Ourand: But don't forget ad buyers like that buzz-they like to see that.

Deitsch: One of Twitter's geniuses is they really co-opted the media. They have catered to the media from The New York Times on down. They have gotten the media to become a gigantic megaphone for them.

Are any leagues better than others at social media strategy?

Deitsch:
The NBA stands out. They are very active with posting video and alerts. And their players are very into it. Compared to MLB, even though I think baseball's Web stuff is brilliant. But David Stern's genius is he wants to push the game into as many eyeballs as possible.

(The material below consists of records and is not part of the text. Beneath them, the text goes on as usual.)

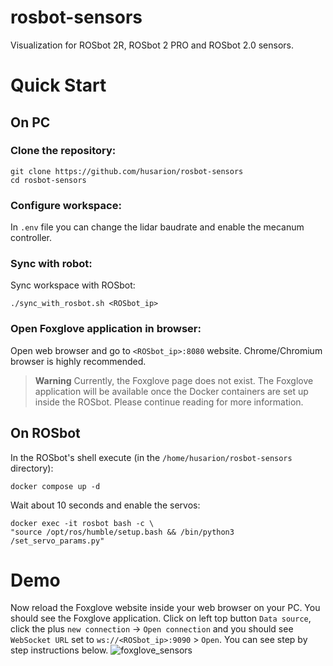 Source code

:# rosbot-sensors
Visualization for ROSbot 2R, ROSbot 2 PRO and ROSbot 2.0 sensors.

# Quick Start
## On PC
### Clone the repository:
```
git clone https://github.com/husarion/rosbot-sensors
cd rosbot-sensors
```
### Configure workspace:
In `.env` file you can change the lidar baudrate and enable the mecanum controller.

### Sync with robot:
Sync workspace with ROSbot:
```
./sync_with_rosbot.sh <ROSbot_ip>
```

### Open Foxglove application in browser:
Open web browser and go to `<ROSbot_ip>:8080` website. Chrome/Chromium browser is highly recommended.
> **Warning**
> Currently, the Foxglove page does not exist. The Foxglove application will be available once the Docker containers are set up inside the ROSbot. Please continue reading for more information.

## On ROSbot
In the ROSbot's shell execute (in the `/home/husarion/rosbot-sensors` directory):
```
docker compose up -d
```

Wait about 10 seconds and enable the servos:
```
docker exec -it rosbot bash -c \
"source /opt/ros/humble/setup.bash && /bin/python3 /set_servo_params.py"
```

# Demo
Now reload the Foxglove website inside your web browser on your PC. You should see the Foxglove application. Click on left top button `Data source`, click the plus `new connection` -> `Open connection` and you should see `WebSocket URL` set to `ws://<ROSbot_ip>:9090` > `Open`. You can see step by step instructions below.
![foxglove_sensors](.docs/foxglove_connect.gif)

Best: The NHL has also embraced it. MLB has the most important challenge in attracting young fans. You think they would be the most aggressive. They are letting players tweet during the All-Star Game, though.

Ourand:
It's hard for me to say who is doing the best in social media because I think we are still in the period where everyone is just throwing stuff against the wall to see what sticks. All the sports networks certainly are. But I agree the NBA does a nice job. I also think MLS does a nice job.

Given ESPN's sheer breadth, how do you cover them vis-à -vis the other sports divisions? For instance, if I put on 8,000 hours of TV every week, someone is going to say something stupid.


Best:
They are so vast, it is unfair to make any generalizations about them. You have to break them down into separate pieces. You have to treat Bob Ley and Skip Bayless as two different things.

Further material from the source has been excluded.